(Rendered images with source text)
........

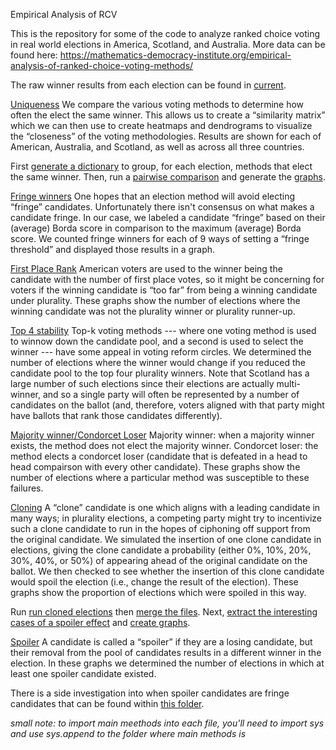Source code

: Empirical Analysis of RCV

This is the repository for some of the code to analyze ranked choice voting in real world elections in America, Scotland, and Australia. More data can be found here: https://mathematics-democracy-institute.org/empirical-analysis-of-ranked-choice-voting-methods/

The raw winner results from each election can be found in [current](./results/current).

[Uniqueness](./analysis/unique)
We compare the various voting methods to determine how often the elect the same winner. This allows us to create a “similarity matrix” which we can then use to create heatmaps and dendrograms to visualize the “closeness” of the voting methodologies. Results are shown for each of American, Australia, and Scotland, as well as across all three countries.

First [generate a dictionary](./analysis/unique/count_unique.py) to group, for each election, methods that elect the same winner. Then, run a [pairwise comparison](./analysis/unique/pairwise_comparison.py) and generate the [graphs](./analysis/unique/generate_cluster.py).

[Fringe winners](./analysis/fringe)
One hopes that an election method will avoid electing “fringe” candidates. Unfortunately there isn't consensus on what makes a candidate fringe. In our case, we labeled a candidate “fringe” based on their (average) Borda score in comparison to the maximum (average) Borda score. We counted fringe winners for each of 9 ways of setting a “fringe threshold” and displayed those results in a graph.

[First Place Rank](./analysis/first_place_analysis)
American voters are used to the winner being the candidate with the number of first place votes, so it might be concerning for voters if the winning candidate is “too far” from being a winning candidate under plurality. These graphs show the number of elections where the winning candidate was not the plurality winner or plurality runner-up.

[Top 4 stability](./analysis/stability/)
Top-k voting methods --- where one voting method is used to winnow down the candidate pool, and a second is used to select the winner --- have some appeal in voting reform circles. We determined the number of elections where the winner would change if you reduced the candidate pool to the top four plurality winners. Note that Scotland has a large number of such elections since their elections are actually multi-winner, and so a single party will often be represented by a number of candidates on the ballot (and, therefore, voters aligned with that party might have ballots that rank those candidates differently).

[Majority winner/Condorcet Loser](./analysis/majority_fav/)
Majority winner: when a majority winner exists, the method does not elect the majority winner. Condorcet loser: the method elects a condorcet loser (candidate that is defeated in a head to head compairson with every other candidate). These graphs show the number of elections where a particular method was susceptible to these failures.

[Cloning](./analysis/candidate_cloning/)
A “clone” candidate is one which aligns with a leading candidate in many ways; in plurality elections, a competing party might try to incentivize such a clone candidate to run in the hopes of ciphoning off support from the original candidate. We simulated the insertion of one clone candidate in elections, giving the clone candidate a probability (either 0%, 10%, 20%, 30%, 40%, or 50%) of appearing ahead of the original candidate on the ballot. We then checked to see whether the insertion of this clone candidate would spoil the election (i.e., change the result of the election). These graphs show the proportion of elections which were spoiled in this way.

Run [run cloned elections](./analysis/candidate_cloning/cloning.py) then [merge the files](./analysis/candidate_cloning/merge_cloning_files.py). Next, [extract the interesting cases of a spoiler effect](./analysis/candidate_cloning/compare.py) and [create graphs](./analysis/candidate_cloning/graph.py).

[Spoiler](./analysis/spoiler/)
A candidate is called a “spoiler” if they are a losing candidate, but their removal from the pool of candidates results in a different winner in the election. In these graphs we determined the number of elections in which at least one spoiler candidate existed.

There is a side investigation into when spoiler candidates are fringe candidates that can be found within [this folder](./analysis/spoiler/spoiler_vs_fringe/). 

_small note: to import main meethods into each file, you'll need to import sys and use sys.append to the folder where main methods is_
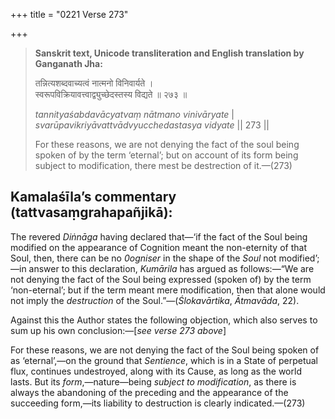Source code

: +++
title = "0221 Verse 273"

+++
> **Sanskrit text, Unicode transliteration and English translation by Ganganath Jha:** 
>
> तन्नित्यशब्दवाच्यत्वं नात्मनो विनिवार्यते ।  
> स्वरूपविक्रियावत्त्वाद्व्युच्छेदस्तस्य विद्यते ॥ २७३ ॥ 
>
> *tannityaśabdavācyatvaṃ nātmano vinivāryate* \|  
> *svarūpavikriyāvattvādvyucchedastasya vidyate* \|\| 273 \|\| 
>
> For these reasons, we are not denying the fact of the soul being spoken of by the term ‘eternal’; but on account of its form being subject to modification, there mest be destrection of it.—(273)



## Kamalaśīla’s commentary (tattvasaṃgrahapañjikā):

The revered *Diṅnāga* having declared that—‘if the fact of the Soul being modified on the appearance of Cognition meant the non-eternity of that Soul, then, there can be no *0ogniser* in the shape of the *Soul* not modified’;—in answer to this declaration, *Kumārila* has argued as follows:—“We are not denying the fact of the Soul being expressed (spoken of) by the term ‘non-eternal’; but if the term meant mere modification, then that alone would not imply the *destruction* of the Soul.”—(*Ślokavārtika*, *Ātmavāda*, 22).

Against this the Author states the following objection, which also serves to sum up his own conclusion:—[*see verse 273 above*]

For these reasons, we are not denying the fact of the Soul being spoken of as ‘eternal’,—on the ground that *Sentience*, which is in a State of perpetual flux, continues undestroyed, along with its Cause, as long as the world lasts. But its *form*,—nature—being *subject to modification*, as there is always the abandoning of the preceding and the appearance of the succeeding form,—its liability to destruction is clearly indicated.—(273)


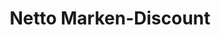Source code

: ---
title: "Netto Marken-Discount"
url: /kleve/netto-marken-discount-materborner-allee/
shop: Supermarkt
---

........

# What is expected
Set down the records precisely as they appear. Any picture stays out.

# Exercise response
Source code

: Empirical Analysis of RCV

This is the repository for some of the code to analyze ranked choice voting in real world elections in America, Scotland, and Australia. More data can be found here: https://mathematics-democracy-institute.org/empirical-analysis-of-ranked-choice-voting-methods/

The raw winner results from each election can be found in [current](./results/current).

[Uniqueness](./analysis/unique)
We compare the various voting methods to determine how often the elect the same winner. This allows us to create a “similarity matrix” which we can then use to create heatmaps and dendrograms to visualize the “closeness” of the voting methodologies. Results are shown for each of American, Australia, and Scotland, as well as across all three countries.

First [generate a dictionary](./analysis/unique/count_unique.py) to group, for each election, methods that elect the same winner. Then, run a [pairwise comparison](./analysis/unique/pairwise_comparison.py) and generate the [graphs](./analysis/unique/generate_cluster.py).

[Fringe winners](./analysis/fringe)
One hopes that an election method will avoid electing “fringe” candidates. Unfortunately there isn't consensus on what makes a candidate fringe. In our case, we labeled a candidate “fringe” based on their (average) Borda score in comparison to the maximum (average) Borda score. We counted fringe winners for each of 9 ways of setting a “fringe threshold” and displayed those results in a graph.

[First Place Rank](./analysis/first_place_analysis)
American voters are used to the winner being the candidate with the number of first place votes, so it might be concerning for voters if the winning candidate is “too far” from being a winning candidate under plurality. These graphs show the number of elections where the winning candidate was not the plurality winner or plurality runner-up.

[Top 4 stability](./analysis/stability/)
Top-k voting methods --- where one voting method is used to winnow down the candidate pool, and a second is used to select the winner --- have some appeal in voting reform circles. We determined the number of elections where the winner would change if you reduced the candidate pool to the top four plurality winners. Note that Scotland has a large number of such elections since their elections are actually multi-winner, and so a single party will often be represented by a number of candidates on the ballot (and, therefore, voters aligned with that party might have ballots that rank those candidates differently).

[Majority winner/Condorcet Loser](./analysis/majority_fav/)
Majority winner: when a majority winner exists, the method does not elect the majority winner. Condorcet loser: the method elects a condorcet loser (candidate that is defeated in a head to head compairson with every other candidate). These graphs show the number of elections where a particular method was susceptible to these failures.

[Cloning](./analysis/candidate_cloning/)
A “clone” candidate is one which aligns with a leading candidate in many ways; in plurality elections, a competing party might try to incentivize such a clone candidate to run in the hopes of ciphoning off support from the original candidate. We simulated the insertion of one clone candidate in elections, giving the clone candidate a probability (either 0%, 10%, 20%, 30%, 40%, or 50%) of appearing ahead of the original candidate on the ballot. We then checked to see whether the insertion of this clone candidate would spoil the election (i.e., change the result of the election). These graphs show the proportion of elections which were spoiled in this way.

Run [run cloned elections](./analysis/candidate_cloning/cloning.py) then [merge the files](./analysis/candidate_cloning/merge_cloning_files.py). Next, [extract the interesting cases of a spoiler effect](./analysis/candidate_cloning/compare.py) and [create graphs](./analysis/candidate_cloning/graph.py).

[Spoiler](./analysis/spoiler/)
A candidate is called a “spoiler” if they are a losing candidate, but their removal from the pool of candidates results in a different winner in the election. In these graphs we determined the number of elections in which at least one spoiler candidate existed.

There is a side investigation into when spoiler candidates are fringe candidates that can be found within [this folder](./analysis/spoiler/spoiler_vs_fringe/). 

_small note: to import main meethods into each file, you'll need to import sys and use sys.append to the folder where main methods is_
Source code

: +++
title = "0221 Verse 273"

+++
> **Sanskrit text, Unicode transliteration and English translation by Ganganath Jha:** 
>
> तन्नित्यशब्दवाच्यत्वं नात्मनो विनिवार्यते ।  
> स्वरूपविक्रियावत्त्वाद्व्युच्छेदस्तस्य विद्यते ॥ २७३ ॥ 
>
> *tannityaśabdavācyatvaṃ nātmano vinivāryate* \|  
> *svarūpavikriyāvattvādvyucchedastasya vidyate* \|\| 273 \|\| 
>
> For these reasons, we are not denying the fact of the soul being spoken of by the term ‘eternal’; but on account of its form being subject to modification, there mest be destrection of it.—(273)



## Kamalaśīla’s commentary (tattvasaṃgrahapañjikā):

The revered *Diṅnāga* having declared that—‘if the fact of the Soul being modified on the appearance of Cognition meant the non-eternity of that Soul, then, there can be no *0ogniser* in the shape of the *Soul* not modified’;—in answer to this declaration, *Kumārila* has argued as follows:—“We are not denying the fact of the Soul being expressed (spoken of) by the term ‘non-eternal’; but if the term meant mere modification, then that alone would not imply the *destruction* of the Soul.”—(*Ślokavārtika*, *Ātmavāda*, 22).

Against this the Author states the following objection, which also serves to sum up his own conclusion:—[*see verse 273 above*]

For these reasons, we are not denying the fact of the Soul being spoken of as ‘eternal’,—on the ground that *Sentience*, which is in a State of perpetual flux, continues undestroyed, along with its Cause, as long as the world lasts. But its *form*,—nature—being *subject to modification*, as there is always the abandoning of the preceding and the appearance of the succeeding form,—its liability to destruction is clearly indicated.—(273)


Source code

: ---
title: "Netto Marken-Discount"
url: /kleve/netto-marken-discount-materborner-allee/
shop: Supermarkt
---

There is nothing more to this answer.